**TASK REQUIREMENTS**
Copy out all the lines of the data precisely, omitting any pictures.

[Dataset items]

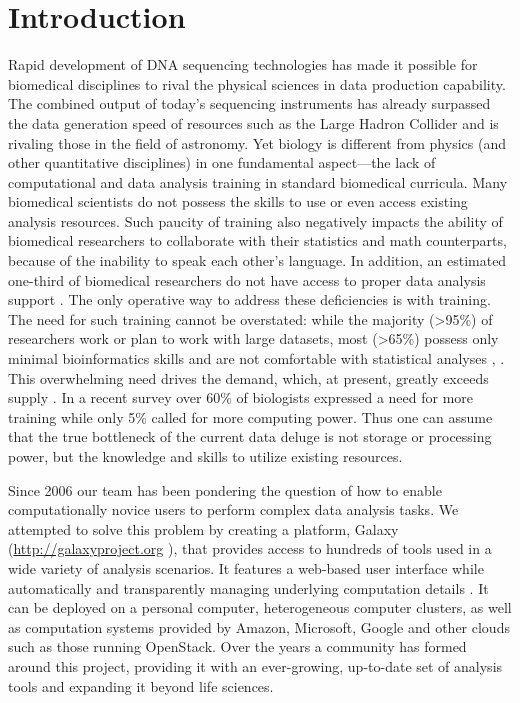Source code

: \section*{Introduction}
Rapid development of DNA sequencing technologies has made it possible for biomedical disciplines to rival the physical sciences in data production capability. The combined output of today’s sequencing instruments has already surpassed the data generation speed of resources such as the Large Hadron Collider and is rivaling those in the field of astronomy. Yet biology is different from physics (and other quantitative disciplines) in one fundamental aspect—the lack of computational and data analysis training in standard biomedical curricula. Many biomedical scientists do not possess the skills to use or even access existing analysis resources.
Such paucity of training also negatively impacts the ability of biomedical researchers to collaborate with their statistics and math counterparts, because of the inability to speak each other’s language. In addition, an estimated one-third of biomedical researchers do not have access to proper data analysis support \cite{larcombe2017elixir}. The only operative way to address these deficiencies is with training. The need for such training cannot be overstated: while the majority (>95\%) of researchers work or plan to work with large datasets, most (>65\%) possess only minimal bioinformatics skills and are not comfortable with statistical analyses \cite{larcombe2017elixir}, \cite{williams2017vision}.
This overwhelming need drives the demand, which, at present, greatly exceeds supply \cite{attwood2017global}. In a recent survey \cite{survey2013embl} over 60\% of biologists expressed a need for more training while only 5\% called for more computing power. Thus one can assume that the true bottleneck of the current data deluge is not storage or processing power, but the knowledge and skills to utilize existing resources.

Since 2006 our team has been pondering the question of how to enable computationally novice users to perform complex data analysis tasks. We attempted to solve this problem by creating a platform, Galaxy (\url{http://galaxyproject.org} \cite{afgan2016galaxy}), that provides access to hundreds of tools used in a wide variety of analysis scenarios. It features a web-based user interface while automatically and transparently managing underlying computation details \cite{afgan2016galaxy}. It can be deployed on a personal computer, heterogeneous computer clusters, as well as computation systems provided by Amazon, Microsoft, Google and other clouds such as those running OpenStack. Over the years a community has formed around this project, providing it with an ever-growing, up-to-date set of analysis tools and expanding it beyond life sciences.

**WRITTEN REPLY**
Source code

: \section*{Introduction}
Rapid development of DNA sequencing technologies has made it possible for biomedical disciplines to rival the physical sciences in data production capability. The combined output of today’s sequencing instruments has already surpassed the data generation speed of resources such as the Large Hadron Collider and is rivaling those in the field of astronomy. Yet biology is different from physics (and other quantitative disciplines) in one fundamental aspect—the lack of computational and data analysis training in standard biomedical curricula. Many biomedical scientists do not possess the skills to use or even access existing analysis resources.
Such paucity of training also negatively impacts the ability of biomedical researchers to collaborate with their statistics and math counterparts, because of the inability to speak each other’s language. In addition, an estimated one-third of biomedical researchers do not have access to proper data analysis support \cite{larcombe2017elixir}. The only operative way to address these deficiencies is with training. The need for such training cannot be overstated: while the majority (>95\%) of researchers work or plan to work with large datasets, most (>65\%) possess only minimal bioinformatics skills and are not comfortable with statistical analyses \cite{larcombe2017elixir}, \cite{williams2017vision}.
This overwhelming need drives the demand, which, at present, greatly exceeds supply \cite{attwood2017global}. In a recent survey \cite{survey2013embl} over 60\% of biologists expressed a need for more training while only 5\% called for more computing power. Thus one can assume that the true bottleneck of the current data deluge is not storage or processing power, but the knowledge and skills to utilize existing resources.

Since 2006 our team has been pondering the question of how to enable computationally novice users to perform complex data analysis tasks. We attempted to solve this problem by creating a platform, Galaxy (\url{http://galaxyproject.org} \cite{afgan2016galaxy}), that provides access to hundreds of tools used in a wide variety of analysis scenarios. It features a web-based user interface while automatically and transparently managing underlying computation details \cite{afgan2016galaxy}. It can be deployed on a personal computer, heterogeneous computer clusters, as well as computation systems provided by Amazon, Microsoft, Google and other clouds such as those running OpenStack. Over the years a community has formed around this project, providing it with an ever-growing, up-to-date set of analysis tools and expanding it beyond life sciences.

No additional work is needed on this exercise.